(Items listed in a dataset)
---*---
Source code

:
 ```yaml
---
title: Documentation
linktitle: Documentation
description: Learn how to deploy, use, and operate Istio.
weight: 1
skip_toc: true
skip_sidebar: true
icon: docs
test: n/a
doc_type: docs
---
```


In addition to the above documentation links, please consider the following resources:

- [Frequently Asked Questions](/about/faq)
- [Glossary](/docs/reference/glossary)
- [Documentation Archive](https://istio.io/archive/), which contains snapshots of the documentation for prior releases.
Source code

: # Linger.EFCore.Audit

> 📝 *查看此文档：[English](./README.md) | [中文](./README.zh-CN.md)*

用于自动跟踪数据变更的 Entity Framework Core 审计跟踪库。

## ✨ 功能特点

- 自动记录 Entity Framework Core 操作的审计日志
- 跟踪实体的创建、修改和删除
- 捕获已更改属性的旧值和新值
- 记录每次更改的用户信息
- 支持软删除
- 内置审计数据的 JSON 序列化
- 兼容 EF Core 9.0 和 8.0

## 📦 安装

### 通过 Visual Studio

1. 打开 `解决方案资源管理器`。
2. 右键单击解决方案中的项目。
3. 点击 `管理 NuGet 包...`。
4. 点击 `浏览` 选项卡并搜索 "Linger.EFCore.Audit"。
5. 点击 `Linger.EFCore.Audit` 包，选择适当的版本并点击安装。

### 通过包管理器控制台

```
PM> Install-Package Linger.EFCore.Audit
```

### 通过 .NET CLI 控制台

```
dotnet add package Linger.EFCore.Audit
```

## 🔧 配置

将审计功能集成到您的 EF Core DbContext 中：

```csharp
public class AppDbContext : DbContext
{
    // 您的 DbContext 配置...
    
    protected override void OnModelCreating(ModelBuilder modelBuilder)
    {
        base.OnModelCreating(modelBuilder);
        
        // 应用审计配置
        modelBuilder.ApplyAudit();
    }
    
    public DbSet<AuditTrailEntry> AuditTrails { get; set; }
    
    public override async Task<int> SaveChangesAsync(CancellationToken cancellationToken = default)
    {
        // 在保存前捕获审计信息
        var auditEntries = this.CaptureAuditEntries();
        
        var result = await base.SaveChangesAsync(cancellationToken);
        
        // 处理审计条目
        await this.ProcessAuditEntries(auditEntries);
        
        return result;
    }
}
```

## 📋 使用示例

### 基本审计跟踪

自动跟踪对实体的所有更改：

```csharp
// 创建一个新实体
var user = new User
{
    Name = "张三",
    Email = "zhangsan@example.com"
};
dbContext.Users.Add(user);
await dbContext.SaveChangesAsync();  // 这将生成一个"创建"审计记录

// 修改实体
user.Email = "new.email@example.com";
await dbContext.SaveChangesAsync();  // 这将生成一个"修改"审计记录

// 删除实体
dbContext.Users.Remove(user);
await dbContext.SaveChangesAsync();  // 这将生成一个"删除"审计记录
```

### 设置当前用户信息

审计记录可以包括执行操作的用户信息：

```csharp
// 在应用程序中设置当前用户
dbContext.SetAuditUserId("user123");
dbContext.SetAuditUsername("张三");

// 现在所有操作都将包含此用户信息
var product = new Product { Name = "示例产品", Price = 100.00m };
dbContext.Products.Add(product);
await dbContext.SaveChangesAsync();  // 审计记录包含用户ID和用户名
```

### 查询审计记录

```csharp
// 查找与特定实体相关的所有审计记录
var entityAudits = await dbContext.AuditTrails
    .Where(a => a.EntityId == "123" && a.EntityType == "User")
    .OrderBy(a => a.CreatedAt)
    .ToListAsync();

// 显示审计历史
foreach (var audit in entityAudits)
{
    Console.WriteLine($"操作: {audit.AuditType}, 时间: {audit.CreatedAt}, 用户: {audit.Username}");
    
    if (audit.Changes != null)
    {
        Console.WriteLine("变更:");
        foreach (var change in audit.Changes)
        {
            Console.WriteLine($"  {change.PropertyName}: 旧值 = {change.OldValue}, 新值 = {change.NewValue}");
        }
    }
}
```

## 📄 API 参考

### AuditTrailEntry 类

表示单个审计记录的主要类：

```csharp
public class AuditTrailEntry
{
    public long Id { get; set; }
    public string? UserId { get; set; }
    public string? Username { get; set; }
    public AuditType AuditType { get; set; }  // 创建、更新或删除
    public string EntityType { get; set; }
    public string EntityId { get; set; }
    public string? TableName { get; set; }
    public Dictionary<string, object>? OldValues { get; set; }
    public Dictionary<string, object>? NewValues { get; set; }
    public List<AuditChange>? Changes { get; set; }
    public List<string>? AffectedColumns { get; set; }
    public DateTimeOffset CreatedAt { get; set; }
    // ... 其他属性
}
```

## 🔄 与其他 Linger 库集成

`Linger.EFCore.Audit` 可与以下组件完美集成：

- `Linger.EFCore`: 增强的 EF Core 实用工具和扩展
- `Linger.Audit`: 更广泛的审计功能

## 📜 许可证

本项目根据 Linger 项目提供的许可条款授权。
---*---
Nothing should be changed: write out all of the data as is.

Source code

:
 ```yaml
---
title: Documentation
linktitle: Documentation
description: Learn how to deploy, use, and operate Istio.
weight: 1
skip_toc: true
skip_sidebar: true
icon: docs
test: n/a
doc_type: docs
---
```


In addition to the above documentation links, please consider the following resources:

- [Frequently Asked Questions](/about/faq)
- [Glossary](/docs/reference/glossary)
- [Documentation Archive](https://istio.io/archive/), which contains snapshots of the documentation for prior releases.
Source code

: # Linger.EFCore.Audit

> 📝 *查看此文档：[English](./README.md) | [中文](./README.zh-CN.md)*

用于自动跟踪数据变更的 Entity Framework Core 审计跟踪库。

## ✨ 功能特点

- 自动记录 Entity Framework Core 操作的审计日志
- 跟踪实体的创建、修改和删除
- 捕获已更改属性的旧值和新值
- 记录每次更改的用户信息
- 支持软删除
- 内置审计数据的 JSON 序列化
- 兼容 EF Core 9.0 和 8.0

## 📦 安装

### 通过 Visual Studio

1. 打开 `解决方案资源管理器`。
2. 右键单击解决方案中的项目。
3. 点击 `管理 NuGet 包...`。
4. 点击 `浏览` 选项卡并搜索 "Linger.EFCore.Audit"。
5. 点击 `Linger.EFCore.Audit` 包，选择适当的版本并点击安装。

### 通过包管理器控制台

```
PM> Install-Package Linger.EFCore.Audit
```

### 通过 .NET CLI 控制台

```
dotnet add package Linger.EFCore.Audit
```

## 🔧 配置

将审计功能集成到您的 EF Core DbContext 中：

```csharp
public class AppDbContext : DbContext
{
    // 您的 DbContext 配置...
    
    protected override void OnModelCreating(ModelBuilder modelBuilder)
    {
        base.OnModelCreating(modelBuilder);
        
        // 应用审计配置
        modelBuilder.ApplyAudit();
    }
    
    public DbSet<AuditTrailEntry> AuditTrails { get; set; }
    
    public override async Task<int> SaveChangesAsync(CancellationToken cancellationToken = default)
    {
        // 在保存前捕获审计信息
        var auditEntries = this.CaptureAuditEntries();
        
        var result = await base.SaveChangesAsync(cancellationToken);
        
        // 处理审计条目
        await this.ProcessAuditEntries(auditEntries);
        
        return result;
    }
}
```

## 📋 使用示例

### 基本审计跟踪

自动跟踪对实体的所有更改：

```csharp
// 创建一个新实体
var user = new User
{
    Name = "张三",
    Email = "zhangsan@example.com"
};
dbContext.Users.Add(user);
await dbContext.SaveChangesAsync();  // 这将生成一个"创建"审计记录

// 修改实体
user.Email = "new.email@example.com";
await dbContext.SaveChangesAsync();  // 这将生成一个"修改"审计记录

// 删除实体
dbContext.Users.Remove(user);
await dbContext.SaveChangesAsync();  // 这将生成一个"删除"审计记录
```

### 设置当前用户信息

审计记录可以包括执行操作的用户信息：

```csharp
// 在应用程序中设置当前用户
dbContext.SetAuditUserId("user123");
dbContext.SetAuditUsername("张三");

// 现在所有操作都将包含此用户信息
var product = new Product { Name = "示例产品", Price = 100.00m };
dbContext.Products.Add(product);
await dbContext.SaveChangesAsync();  // 审计记录包含用户ID和用户名
```

### 查询审计记录

```csharp
// 查找与特定实体相关的所有审计记录
var entityAudits = await dbContext.AuditTrails
    .Where(a => a.EntityId == "123" && a.EntityType == "User")
    .OrderBy(a => a.CreatedAt)
    .ToListAsync();

// 显示审计历史
foreach (var audit in entityAudits)
{
    Console.WriteLine($"操作: {audit.AuditType}, 时间: {audit.CreatedAt}, 用户: {audit.Username}");
    
    if (audit.Changes != null)
    {
        Console.WriteLine("变更:");
        foreach (var change in audit.Changes)
        {
            Console.WriteLine($"  {change.PropertyName}: 旧值 = {change.OldValue}, 新值 = {change.NewValue}");
        }
    }
}
```

## 📄 API 参考

### AuditTrailEntry 类

表示单个审计记录的主要类：

```csharp
public class AuditTrailEntry
{
    public long Id { get; set; }
    public string? UserId { get; set; }
    public string? Username { get; set; }
    public AuditType AuditType { get; set; }  // 创建、更新或删除
    public string EntityType { get; set; }
    public string EntityId { get; set; }
    public string? TableName { get; set; }
    public Dictionary<string, object>? OldValues { get; set; }
    public Dictionary<string, object>? NewValues { get; set; }
    public List<AuditChange>? Changes { get; set; }
    public List<string>? AffectedColumns { get; set; }
    public DateTimeOffset CreatedAt { get; set; }
    // ... 其他属性
}
```

## 🔄 与其他 Linger 库集成

`Linger.EFCore.Audit` 可与以下组件完美集成：

- `Linger.EFCore`: 增强的 EF Core 实用工具和扩展
- `Linger.Audit`: 更广泛的审计功能

## 📜 许可证

本项目根据 Linger 项目提供的许可条款授权。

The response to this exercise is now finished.